If I'm running Pathfinder again, I'm definitely going to be using the Stamina optional rule from the GMG (Short version: Half of your class-based hp plus Con bonus are turned into Stamina, which you can restore fully by resting for 10 minutes and spending one Resolve point, which you have a number of equal to your key ability bonus, but which you can't recover by traditional hp recovery means like heal or Treat Wounds; you lose Stamina before losing hp).
 

The-Magic-Sword

Small Ball Archmage
It works well if the compounding encounters aren't topping the difficulty scale to begin with, its actually very rewarding with certain feats, and the biggest motivator ive seen for my party to actually break out the potions-- expediting their recovery because they dont have a full 10 minutes "you can hear shouting, itll be about a minute before the orcs arrive."
 

Thomas Shey

Legend
It works well if the compounding encounters aren't topping the difficulty scale to begin

Like I said, I'm dubious about doing that reliably without making the individual encounters speedbumps, which can easily be what Level -2s are in a lot of cases.

And of course it helps if you have potions good enough to get the job done. I'm hauling around some bottom end elixirs, and I'm kind of wondering why given how trivial they are (and I'm playing a Gunslinger, which isn't the mass of hit points the more strong fighty classes like Fighters, Champions or Barbarians are).
 

The-Magic-Sword

Small Ball Archmage
Like I said, I'm dubious about doing that reliably without making the individual encounters speedbumps, which can easily be what Level -2s are in a lot of cases.

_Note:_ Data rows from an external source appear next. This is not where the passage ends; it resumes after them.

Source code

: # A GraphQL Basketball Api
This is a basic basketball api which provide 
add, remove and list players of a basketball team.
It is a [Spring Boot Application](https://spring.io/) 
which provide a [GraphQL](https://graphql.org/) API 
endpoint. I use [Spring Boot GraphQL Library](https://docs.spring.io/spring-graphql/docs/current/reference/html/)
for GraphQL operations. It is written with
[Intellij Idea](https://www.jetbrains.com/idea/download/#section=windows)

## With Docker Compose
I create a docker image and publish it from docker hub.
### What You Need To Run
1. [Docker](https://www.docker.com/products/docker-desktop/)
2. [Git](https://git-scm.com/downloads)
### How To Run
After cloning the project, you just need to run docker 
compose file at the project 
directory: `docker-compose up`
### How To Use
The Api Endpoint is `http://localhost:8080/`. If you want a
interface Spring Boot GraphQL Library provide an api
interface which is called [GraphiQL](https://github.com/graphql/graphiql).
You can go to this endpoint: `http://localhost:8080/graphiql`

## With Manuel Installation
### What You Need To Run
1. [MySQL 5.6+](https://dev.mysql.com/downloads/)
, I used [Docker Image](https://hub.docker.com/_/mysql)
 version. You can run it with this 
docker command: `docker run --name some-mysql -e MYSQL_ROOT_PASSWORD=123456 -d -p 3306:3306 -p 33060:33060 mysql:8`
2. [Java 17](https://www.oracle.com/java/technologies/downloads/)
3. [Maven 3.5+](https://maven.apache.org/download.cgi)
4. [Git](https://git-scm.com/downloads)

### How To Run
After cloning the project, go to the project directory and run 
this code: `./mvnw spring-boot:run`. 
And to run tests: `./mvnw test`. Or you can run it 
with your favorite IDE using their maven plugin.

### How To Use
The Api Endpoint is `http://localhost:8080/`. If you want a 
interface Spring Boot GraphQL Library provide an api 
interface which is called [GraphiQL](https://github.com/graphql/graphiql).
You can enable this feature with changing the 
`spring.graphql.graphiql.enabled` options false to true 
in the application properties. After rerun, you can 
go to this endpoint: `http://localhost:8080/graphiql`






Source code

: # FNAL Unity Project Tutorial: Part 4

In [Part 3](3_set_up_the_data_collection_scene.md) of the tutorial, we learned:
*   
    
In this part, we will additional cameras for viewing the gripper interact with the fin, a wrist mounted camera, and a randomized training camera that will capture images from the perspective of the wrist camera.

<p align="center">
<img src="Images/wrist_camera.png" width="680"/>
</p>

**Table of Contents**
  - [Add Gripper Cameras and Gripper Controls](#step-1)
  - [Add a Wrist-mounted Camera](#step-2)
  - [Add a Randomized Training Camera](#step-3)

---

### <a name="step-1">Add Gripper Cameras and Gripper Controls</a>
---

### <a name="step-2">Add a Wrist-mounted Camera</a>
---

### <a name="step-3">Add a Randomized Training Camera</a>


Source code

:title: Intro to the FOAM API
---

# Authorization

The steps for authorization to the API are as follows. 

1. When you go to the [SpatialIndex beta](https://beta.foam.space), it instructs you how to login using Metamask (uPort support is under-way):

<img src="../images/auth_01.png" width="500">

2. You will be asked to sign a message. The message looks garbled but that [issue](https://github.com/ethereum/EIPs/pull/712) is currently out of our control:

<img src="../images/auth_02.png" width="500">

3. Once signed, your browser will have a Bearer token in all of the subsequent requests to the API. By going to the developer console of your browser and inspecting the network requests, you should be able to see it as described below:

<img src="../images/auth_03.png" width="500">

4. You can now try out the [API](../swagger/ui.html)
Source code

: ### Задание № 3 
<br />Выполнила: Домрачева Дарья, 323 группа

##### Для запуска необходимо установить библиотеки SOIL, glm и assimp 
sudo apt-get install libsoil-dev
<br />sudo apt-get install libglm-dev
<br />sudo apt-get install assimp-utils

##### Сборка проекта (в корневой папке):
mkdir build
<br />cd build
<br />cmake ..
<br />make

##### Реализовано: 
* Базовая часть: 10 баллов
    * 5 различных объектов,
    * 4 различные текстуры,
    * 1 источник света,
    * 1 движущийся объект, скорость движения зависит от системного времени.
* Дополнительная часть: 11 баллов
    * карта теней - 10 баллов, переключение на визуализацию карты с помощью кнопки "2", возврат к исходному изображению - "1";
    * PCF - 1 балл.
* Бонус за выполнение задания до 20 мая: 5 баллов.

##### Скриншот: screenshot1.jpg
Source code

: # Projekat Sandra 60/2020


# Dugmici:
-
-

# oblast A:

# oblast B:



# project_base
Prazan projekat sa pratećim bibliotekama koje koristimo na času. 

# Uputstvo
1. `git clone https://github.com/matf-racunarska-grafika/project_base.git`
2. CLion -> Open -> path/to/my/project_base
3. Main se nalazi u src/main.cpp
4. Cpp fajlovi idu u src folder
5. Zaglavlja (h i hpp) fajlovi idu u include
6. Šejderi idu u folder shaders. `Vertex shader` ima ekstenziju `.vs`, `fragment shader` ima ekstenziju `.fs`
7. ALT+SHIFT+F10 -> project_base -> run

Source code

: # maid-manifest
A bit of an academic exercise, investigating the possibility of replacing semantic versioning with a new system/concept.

And of course it helps if you have potions good enough to get the job done. I'm hauling around some bottom end elixirs, and I'm kind of wondering why given how trivial they are (and I'm playing a Gunslinger, which isn't the mass of hit points the more strong fighty classes like Fighters, Champions or Barbarians are).

Id somewhat expect them to be easier, as the reward for playing well and not letting them combine.

Not sure on the potions and elixirs, the treasure tables have the levels of consumables so the ones you got most recently, or could most recently buy/craft should be pretty potent, at least enough to shore you up for that second punch of a shortly incoming encounter. Straight up spell slots and wands or what have you are nice in that range too.

Which ties back into base encounter difficulty and what kind of encounters are being used as the composite pieces, how they combine (directly or in waves, over how many rounds and from where, a fireball shaped group and streaming in less convenient firmation are different) and what the resulting total budget is.

Full health isnt vital to all encounters in pf2e, just the ones with the most threatening creatures. Especially if your party can swing some in combat healing for you.
 

My personal experince has been that as the sole frontliner, I take all the damage. That means I need a lot of healing, while everyone else doesn't need any.

It's not that they mind or don't want to wait for me to heal - it's that a ten-minute break might get me backup to half hp, and it might take 2-3 hour to get me near full. This... discourages deep dives.